I hold my hands up. I'm guilty of wasting food on a very regular basis - broccoli stalks left to turn rubbery, sprouting potatoes and bags of fermenting mozzarella - all in the bin. It's something I always vow to remedy but never quite manage to achieve it. In this blog post the queen of leftover lunches, Laura Beardwood, shares one of her improvised recipes from what she has hanging around her kitchen.
Laura is one of my oldest Instagram friends and her feed is full of pictures of her beautiful boy and her delicious dinners - she can turn odds and ends and leftover scraps of food into delicious meals and they always look so good too. I hope she gives you some inspiration!
"There are so many days when I open the fridge and just stand there staring in at all the unsatisfactory little scraps and tired vegetables,and try to be excited about whatever it is that is just about to go out of date (usually the date that I have mentally allotted to it, rather than the one that's been given to it previously). We've all been there. But then there's the bit of me that hates wasting anything and that loves the challenge of finding something great amongst the crap….
A salad is usually my answer. I love to mix warm and cold and to end up with a meal in a bowl that is way more than the sum of its parts.
This was today's answer to the 'eurgh, what am I going to do for lunch?' question, the combo of what I had in the fridge/freezer/cupboard…

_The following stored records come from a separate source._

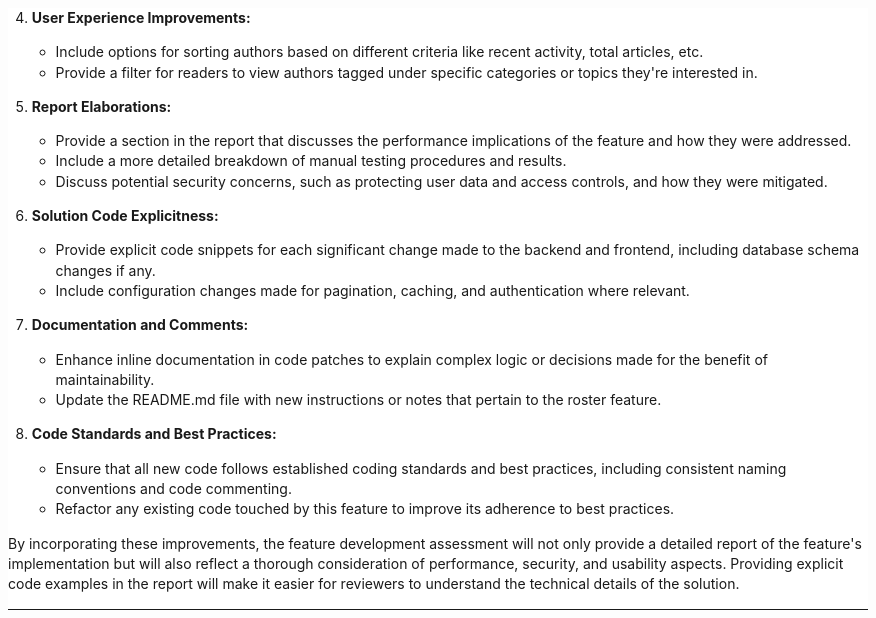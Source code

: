 4. **User Experience Improvements:**
   - Include options for sorting authors based on different criteria like recent activity, total articles, etc.
   - Provide a filter for readers to view authors tagged under specific categories or topics they're interested in.

5. **Report Elaborations:**
   - Provide a section in the report that discusses the performance implications of the feature and how they were addressed.
   - Include a more detailed breakdown of manual testing procedures and results.
   - Discuss potential security concerns, such as protecting user data and access controls, and how they were mitigated.

6. **Solution Code Explicitness:**
   - Provide explicit code snippets for each significant change made to the backend and frontend, including database schema changes if any.
   - Include configuration changes made for pagination, caching, and authentication where relevant.

7. **Documentation and Comments:**
   - Enhance inline documentation in code patches to explain complex logic or decisions made for the benefit of maintainability.
   - Update the README.md file with new instructions or notes that pertain to the roster feature.

8. **Code Standards and Best Practices:**
   - Ensure that all new code follows established coding standards and best practices, including consistent naming conventions and code commenting.
   - Refactor any existing code touched by this feature to improve its adherence to best practices.

By incorporating these improvements, the feature development assessment will not only provide a detailed report of the feature's implementation but will also reflect a thorough consideration of performance, security, and usability aspects. Providing explicit code examples in the report will make it easier for reviewers to understand the technical details of the solution.

---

quarter of a pack of freekeh*
pack of prawns
a medium bulb of fennel
a few cloves of garlic
half a red onion
radishes (three, rolling around at the bottom of the drawer)
small bowl of frozen peas
toasted pine nuts/sesame & sunflower seeds
lemon juice and olive oil
1. Put the oven on at 180.
2. Slice the fennel into quarters and put into an ovenproof dish (save the frondy bits at the top for adding to the salad at the end.

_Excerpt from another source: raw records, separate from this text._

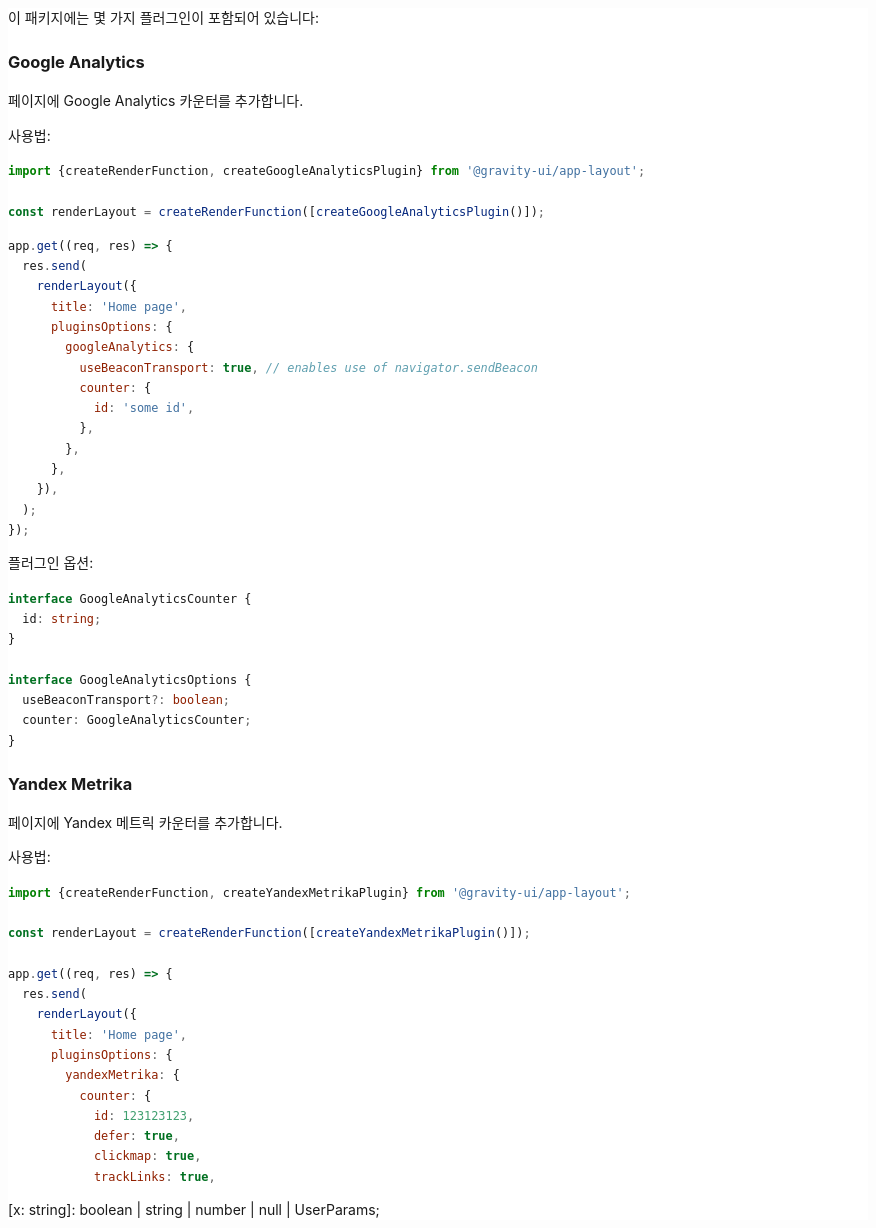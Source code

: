 이 패키지에는 몇 가지 플러그인이 포함되어 있습니다:

### Google Analytics

페이지에 Google Analytics 카운터를 추가합니다.

사용법:

```js
import {createRenderFunction, createGoogleAnalyticsPlugin} from '@gravity-ui/app-layout';

const renderLayout = createRenderFunction([createGoogleAnalyticsPlugin()]);

```

```js
app.get((req, res) => {
  res.send(
    renderLayout({
      title: 'Home page',
      pluginsOptions: {
        googleAnalytics: {
          useBeaconTransport: true, // enables use of navigator.sendBeacon
          counter: {
            id: 'some id',
          },
        },
      },
    }),
  );
});
```

플러그인 옵션:

```typescript
interface GoogleAnalyticsCounter {
  id: string;
}

interface GoogleAnalyticsOptions {
  useBeaconTransport?: boolean;
  counter: GoogleAnalyticsCounter;
}
```

### Yandex Metrika

페이지에 Yandex 메트릭 카운터를 추가합니다.

사용법:

```js
import {createRenderFunction, createYandexMetrikaPlugin} from '@gravity-ui/app-layout';

const renderLayout = createRenderFunction([createYandexMetrikaPlugin()]);

app.get((req, res) => {
  res.send(
    renderLayout({
      title: 'Home page',
      pluginsOptions: {
        yandexMetrika: {
          counter: {
            id: 123123123,
            defer: true,
            clickmap: true,
            trackLinks: true,
```

  [x: string]: boolean | string | number | null | UserParams;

3. Squash the garlic cloves with the flat of a knife and put in with the fennel. Add some olive oil, salt and pepper and roast until the fennel has browned softened just looks done (about 25 mins).
4. Whilst the fennel roasts, cook the freekeh according to the instructions on the pack. Put a handful of frozen peas into a small bowl and pour over some boiling water and leave to defrost.

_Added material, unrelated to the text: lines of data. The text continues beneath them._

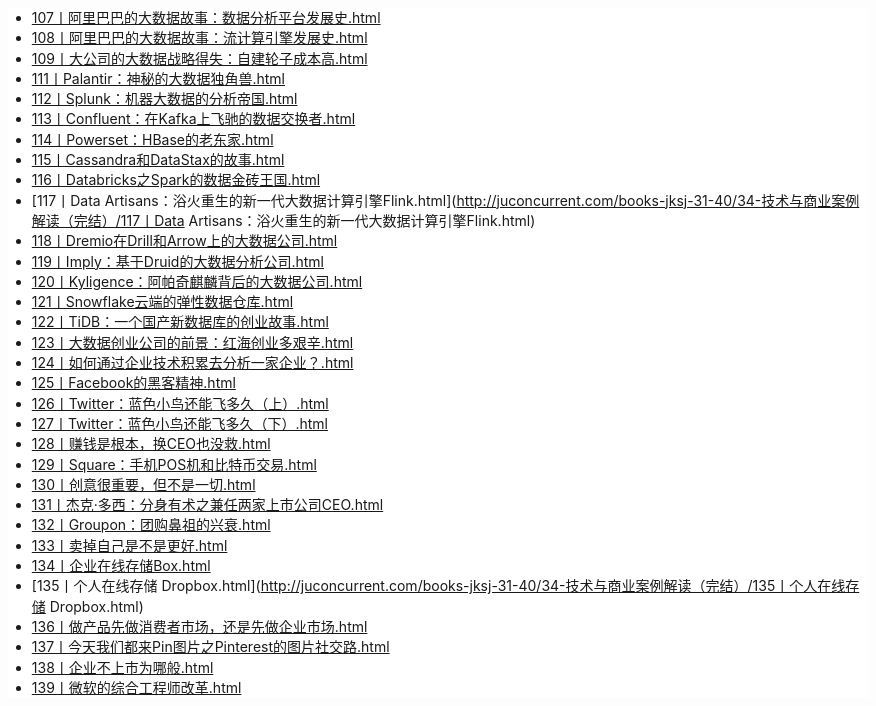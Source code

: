 + [107丨阿里巴巴的大数据故事：数据分析平台发展史.html](http://juconcurrent.com/books-jksj-31-40/34-技术与商业案例解读（完结）/107丨阿里巴巴的大数据故事：数据分析平台发展史.html)
+ [108丨阿里巴巴的大数据故事：流计算引擎发展史.html](http://juconcurrent.com/books-jksj-31-40/34-技术与商业案例解读（完结）/108丨阿里巴巴的大数据故事：流计算引擎发展史.html)
+ [109丨大公司的大数据战略得失：自建轮子成本高.html](http://juconcurrent.com/books-jksj-31-40/34-技术与商业案例解读（完结）/109丨大公司的大数据战略得失：自建轮子成本高.html)
+ [111丨Palantir：神秘的大数据独角兽.html](http://juconcurrent.com/books-jksj-31-40/34-技术与商业案例解读（完结）/111丨Palantir：神秘的大数据独角兽.html)
+ [112丨Splunk：机器大数据的分析帝国.html](http://juconcurrent.com/books-jksj-31-40/34-技术与商业案例解读（完结）/112丨Splunk：机器大数据的分析帝国.html)
+ [113丨Confluent：在Kafka上飞驰的数据交换者.html](http://juconcurrent.com/books-jksj-31-40/34-技术与商业案例解读（完结）/113丨Confluent：在Kafka上飞驰的数据交换者.html)
+ [114丨Powerset：HBase的老东家.html](http://juconcurrent.com/books-jksj-31-40/34-技术与商业案例解读（完结）/114丨Powerset：HBase的老东家.html)
+ [115丨Cassandra和DataStax的故事.html](http://juconcurrent.com/books-jksj-31-40/34-技术与商业案例解读（完结）/115丨Cassandra和DataStax的故事.html)
+ [116丨Databricks之Spark的数据金砖王国.html](http://juconcurrent.com/books-jksj-31-40/34-技术与商业案例解读（完结）/116丨Databricks之Spark的数据金砖王国.html)
+ [117丨Data Artisans：浴火重生的新一代大数据计算引擎Flink.html](http://juconcurrent.com/books-jksj-31-40/34-技术与商业案例解读（完结）/117丨Data Artisans：浴火重生的新一代大数据计算引擎Flink.html)
+ [118丨Dremio在Drill和Arrow上的大数据公司.html](http://juconcurrent.com/books-jksj-31-40/34-技术与商业案例解读（完结）/118丨Dremio在Drill和Arrow上的大数据公司.html)
+ [119丨Imply：基于Druid的大数据分析公司.html](http://juconcurrent.com/books-jksj-31-40/34-技术与商业案例解读（完结）/119丨Imply：基于Druid的大数据分析公司.html)
+ [120丨Kyligence：阿帕奇麒麟背后的大数据公司.html](http://juconcurrent.com/books-jksj-31-40/34-技术与商业案例解读（完结）/120丨Kyligence：阿帕奇麒麟背后的大数据公司.html)
+ [121丨Snowflake云端的弹性数据仓库.html](http://juconcurrent.com/books-jksj-31-40/34-技术与商业案例解读（完结）/121丨Snowflake云端的弹性数据仓库.html)
+ [122丨TiDB：一个国产新数据库的创业故事.html](http://juconcurrent.com/books-jksj-31-40/34-技术与商业案例解读（完结）/122丨TiDB：一个国产新数据库的创业故事.html)
+ [123丨大数据创业公司的前景：红海创业多艰辛.html](http://juconcurrent.com/books-jksj-31-40/34-技术与商业案例解读（完结）/123丨大数据创业公司的前景：红海创业多艰辛.html)
+ [124丨如何通过企业技术积累去分析一家企业？.html](http://juconcurrent.com/books-jksj-31-40/34-技术与商业案例解读（完结）/124丨如何通过企业技术积累去分析一家企业？.html)
+ [125丨Facebook的黑客精神.html](http://juconcurrent.com/books-jksj-31-40/34-技术与商业案例解读（完结）/125丨Facebook的黑客精神.html)
+ [126丨Twitter：蓝色小鸟还能飞多久（上）.html](http://juconcurrent.com/books-jksj-31-40/34-技术与商业案例解读（完结）/126丨Twitter：蓝色小鸟还能飞多久（上）.html)
+ [127丨Twitter：蓝色小鸟还能飞多久（下）.html](http://juconcurrent.com/books-jksj-31-40/34-技术与商业案例解读（完结）/127丨Twitter：蓝色小鸟还能飞多久（下）.html)
+ [128丨赚钱是根本，换CEO也没救.html](http://juconcurrent.com/books-jksj-31-40/34-技术与商业案例解读（完结）/128丨赚钱是根本，换CEO也没救.html)
+ [129丨Square：手机POS机和比特币交易.html](http://juconcurrent.com/books-jksj-31-40/34-技术与商业案例解读（完结）/129丨Square：手机POS机和比特币交易.html)
+ [130丨创意很重要，但不是一切.html](http://juconcurrent.com/books-jksj-31-40/34-技术与商业案例解读（完结）/130丨创意很重要，但不是一切.html)
+ [131丨杰克·多西：分身有术之兼任两家上市公司CEO.html](http://juconcurrent.com/books-jksj-31-40/34-技术与商业案例解读（完结）/131丨杰克·多西：分身有术之兼任两家上市公司CEO.html)
+ [132丨Groupon：团购鼻祖的兴衰.html](http://juconcurrent.com/books-jksj-31-40/34-技术与商业案例解读（完结）/132丨Groupon：团购鼻祖的兴衰.html)
+ [133丨卖掉自己是不是更好.html](http://juconcurrent.com/books-jksj-31-40/34-技术与商业案例解读（完结）/133丨卖掉自己是不是更好.html)
+ [134丨企业在线存储Box.html](http://juconcurrent.com/books-jksj-31-40/34-技术与商业案例解读（完结）/134丨企业在线存储Box.html)
+ [135丨个人在线存储 Dropbox.html](http://juconcurrent.com/books-jksj-31-40/34-技术与商业案例解读（完结）/135丨个人在线存储 Dropbox.html)
+ [136丨做产品先做消费者市场，还是先做企业市场.html](http://juconcurrent.com/books-jksj-31-40/34-技术与商业案例解读（完结）/136丨做产品先做消费者市场，还是先做企业市场.html)
+ [137丨今天我们都来Pin图片之Pinterest的图片社交路.html](http://juconcurrent.com/books-jksj-31-40/34-技术与商业案例解读（完结）/137丨今天我们都来Pin图片之Pinterest的图片社交路.html)
+ [138丨企业不上市为哪般.html](http://juconcurrent.com/books-jksj-31-40/34-技术与商业案例解读（完结）/138丨企业不上市为哪般.html)
+ [139丨微软的综合工程师改革.html](http://juconcurrent.com/books-jksj-31-40/34-技术与商业案例解读（完结）/139丨微软的综合工程师改革.html)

5. Put the watercress in a large bowl, chop the red onion and add to the bowl, followed by the radishes, prawns and a few capers.
6. Once the fennel is cooked, cut up into chunks and add to the salad. If you want you can squeeze the roasted garlic from the skins and throw that in too.
7. Add the freekeh, drain the peas and mix everything together. Squeeze over the juice of one lemon and glug over some olive oil. Chop a handful of basil and chuck on the top along with the fennel tops and the toasted seeds/nuts.
8. Check for seasoning. Put a dollop of greek yoghurt in a small bowl, add some olive oil, salt and pepper for people to add to the salad at the table, and a jar of chilli oil never goes amiss either.
This is a 'recipe' only in that it's a list of things that I happened to put together today. It's not at all prescriptive. The point is that anything goes. What have you got in the fridge or in the cupboard that you could use… there are plenty of grains that are great in place of the freekeh, try quinoa or bulgar wheat, puy lentils, or red or brown rice are good and nutty.*
So many vegetables are delicious in salads once they have been roasted to intensify their flavours as well as covering up the fact that they might not be at their most perky - peppers, squash, sweet potatoes, courgettes, onions. Try oven drying tomatoes at a really low heat for an hour.
Use any kind of green leaf, rocket, spinach, add spring onion, olives and whatever fresh herbs you might have.
Do you have a tin of anchovies or sardines in the cupboard, or some tuna? Some smoked mackerel in the fridge that you keep meaning to eat more of because it's so good for you? Some feta or halloumi? Bake salmon fillets and flake them in. Add fresh or dried chilli. Go for a more lime/soy/sesame oil based dressing with lots of fresh coriander for a more asian flavour.
If you work on the basis of some kind of grain + some form of protein + veg + something green + herb/spice/nut/dressing you can't go wrong. Look a bit deeper into your dwindling supplies and see what gives. I can pretty much promise you won't be disappointed."